Namun selalu seperti itu. Bahwa habis gelap terbitlah terang. Pagi ini terang benderang. Bumi dan langit dan segala isinya merekah untuk merenda hidup yang baru. Tak surut walau gempuran alam begitu dahsyatnya semalam. Aku berhambur melalui jendela di lantai dua untuk sejenak menikmati indahnya pagi hari ini. Kutatap sang mentari dengan sinarnya yang mengandung ultraviolet yang bisa menyehatkan tulangku dan mempertajam sorot mataku. Kukedipkan mataku secara perlahan membiarkan sejumprut sinar memasuki mataku melalui celah sempit kelopak mata. Kugerakkan seluruh badanku untuk mendapatkan basuhan lembut sinarnya sekaligus untuk meregangkan otot yang ikut membeku bersama matinya kehidupan semalam. Kurentangkan tangan sambil mengacungkan kepalan tangan ke udara seraya berkata, “Duhai dunia, aku siap melalui hari ini”. Kuambil bangku favorite yang biasa menemaniku hampir di setiap pagi hari. Secangkir teh telah terhidang. Sejurus aku duduk di bangku itu dan kuseruput teh itu dalam hitungan detik. Kubiarkan lama-lama teh itu menjalari seluruh rongga mulutku. Sambil memejamkan mata. Menikmati hangatnya teh serta belaian lembut angin yang bertiup sepoi-sepoi. Tiba-tiba, aku teringat akan sekelumit mozaik potongan hidupku yang telah terlewati. Begini certanya:
Aku teringat akan masa-masa SD-ku dulu. Betapa lucunya aku saat itu. Lucu dalam artian yang sebenarnya. Aku bukanlah anak yang spesial. Bukan pula anak yang pintar. Bahkan cenderung bisa dikatakan anak yang bodoh bin dungu. Selama enam tahun masa studiku di SD waktu itu. Hanya satu kali aku mendapatkan gelar kehormatan di atas podium. Yaitu saat aku kelas 3 caturwulan 3 dengan meggondol ranking 3. Aku tidak tahu ada apa dengan angka tiga ini. Mungkinkah angka 3 adalah angka keberuntunganku? Ah, mungkin ini hanyalah kebetulan semata. Sisanya, aku harus merengguk kenyataan pahit tersingkir dalam zona bergengsi kelas. Aku menjadi murid yang terpojokkan selama enam tahun itu. Terutama dalam hal akademis. Namun demikian, tidak melulu aku bisa diremehkan seperti itu. Ada dua hal yang membuatku bangga pada saat itu. Yaitu hal-hal yang berkaitan dengan pergaulan dan mata kuliah olahraga. Sehingga aku tak perlu minder dengan keseluruhan hidupku di sekolah.

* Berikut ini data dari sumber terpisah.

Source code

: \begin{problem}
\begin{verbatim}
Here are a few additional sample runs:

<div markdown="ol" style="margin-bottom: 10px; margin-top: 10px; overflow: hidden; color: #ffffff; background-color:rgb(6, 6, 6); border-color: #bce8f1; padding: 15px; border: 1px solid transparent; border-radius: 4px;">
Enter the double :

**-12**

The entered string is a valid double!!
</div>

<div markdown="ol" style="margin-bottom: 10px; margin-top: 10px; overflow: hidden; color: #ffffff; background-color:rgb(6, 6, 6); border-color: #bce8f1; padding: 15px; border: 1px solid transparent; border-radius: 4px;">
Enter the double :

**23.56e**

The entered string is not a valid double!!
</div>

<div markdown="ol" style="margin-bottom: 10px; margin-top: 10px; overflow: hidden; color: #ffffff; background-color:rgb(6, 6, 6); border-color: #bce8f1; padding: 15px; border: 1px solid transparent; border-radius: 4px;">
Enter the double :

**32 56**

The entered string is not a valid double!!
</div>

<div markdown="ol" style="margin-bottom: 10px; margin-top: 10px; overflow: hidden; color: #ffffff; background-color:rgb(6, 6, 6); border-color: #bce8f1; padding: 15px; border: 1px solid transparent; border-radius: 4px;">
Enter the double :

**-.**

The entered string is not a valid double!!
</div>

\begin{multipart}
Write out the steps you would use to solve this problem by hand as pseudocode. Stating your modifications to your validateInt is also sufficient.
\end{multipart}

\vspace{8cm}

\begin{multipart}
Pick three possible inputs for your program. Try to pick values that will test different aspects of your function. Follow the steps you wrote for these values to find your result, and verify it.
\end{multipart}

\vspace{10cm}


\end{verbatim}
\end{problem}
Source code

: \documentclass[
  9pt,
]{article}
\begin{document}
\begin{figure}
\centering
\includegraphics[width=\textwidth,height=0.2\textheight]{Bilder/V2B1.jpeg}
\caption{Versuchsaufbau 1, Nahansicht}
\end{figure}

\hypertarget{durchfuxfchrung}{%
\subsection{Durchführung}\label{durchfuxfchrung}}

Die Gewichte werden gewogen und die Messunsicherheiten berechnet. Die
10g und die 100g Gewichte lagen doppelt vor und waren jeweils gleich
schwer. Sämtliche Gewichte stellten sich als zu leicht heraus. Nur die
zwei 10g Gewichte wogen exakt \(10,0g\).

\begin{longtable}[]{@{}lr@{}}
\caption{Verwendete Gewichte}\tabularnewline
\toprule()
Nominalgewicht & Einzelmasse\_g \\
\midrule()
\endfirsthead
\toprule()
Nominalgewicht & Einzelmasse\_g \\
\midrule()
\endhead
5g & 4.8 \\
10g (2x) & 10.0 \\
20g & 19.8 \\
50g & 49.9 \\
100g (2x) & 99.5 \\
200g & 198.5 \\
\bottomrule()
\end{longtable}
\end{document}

Aku bisa bergaul dengan siapa saja pada saat itu. Tidak seperti teman-temanku yang lain yang hanya mau bergaul dengan orang-orang satu paguyubannya. Aku telah terbiasa untuk berbaur dengan siapapun itu. Aku tidak pernah mensekatkan antara satu kelompok dengan kelompok yang lain. Bagiku semua kelompok sama saja. Justru yang membedakannya adalah keterbukaan kelompok itu untuk bisa menerima kelompok-kelompok yang lain. Itulah ciri-ciri orang atau paguyuban yang dewasa menurutku. Aku biasa berloncatan dari satu kelompok ini ke kelompok itu. Mirip seperti kutu loncat. Aku diterima mulai dari kalangan orang-orang cerdas akademisi, geng yang berisi anak-anak nakal dan bodoh, golongan kiri, golongan kanan, yang berhaluan agamis, para olahragawan, anak-anak guru, anak-anak musik, kaum nasionalis, status qou, konservative, dan lain-lainnya. Aku bisa berbaur dengan mereka semua. Bahkan aku sudah terbiasa bergaul dengan lintas agama dan lintas sekolah.
Disamping itu, aku unggul di bidang olahraga. Hampir di semua cabang olahraga aku unggul dibanding teman-temanku. Baik cabang olahraga yang mayoritasnya adalah lelaki maupun yang mayoritasnya adalah perempuan. Baik cabang olahraga yang masuk dalam kurikulum sekolah ataupun cabang yang hanya diperlombakan saat istirahat sekolah pukul sepuluh atau saat pulang sekolah. Aku unggul mulai dari: lari maraton, sepak bola, bola basket, kasti, voli, tenis meja, bulu tangkis, galaksin, benteng, petak kumpet, takcor hingga karet, bekel, ular tangga, monopoli, congklak, dan lain-lainnya. Hal inilah yang membuatku cukup bangga meskipun otakku saat itu bisa dibilang dungu. Hanya dua ini saja sudah membuat namaku melambung tinggi di kelas bak roket yang siap meluncur membumbung tinggi di angkasa. Banyak sekali wanita yang melirikku saat itu. Kadang aku menjadi amat malu mengapa aku bisa demikian tenarnya di kelas. Padahal, sekali lagi padahal, otakku ini adalah otak udang.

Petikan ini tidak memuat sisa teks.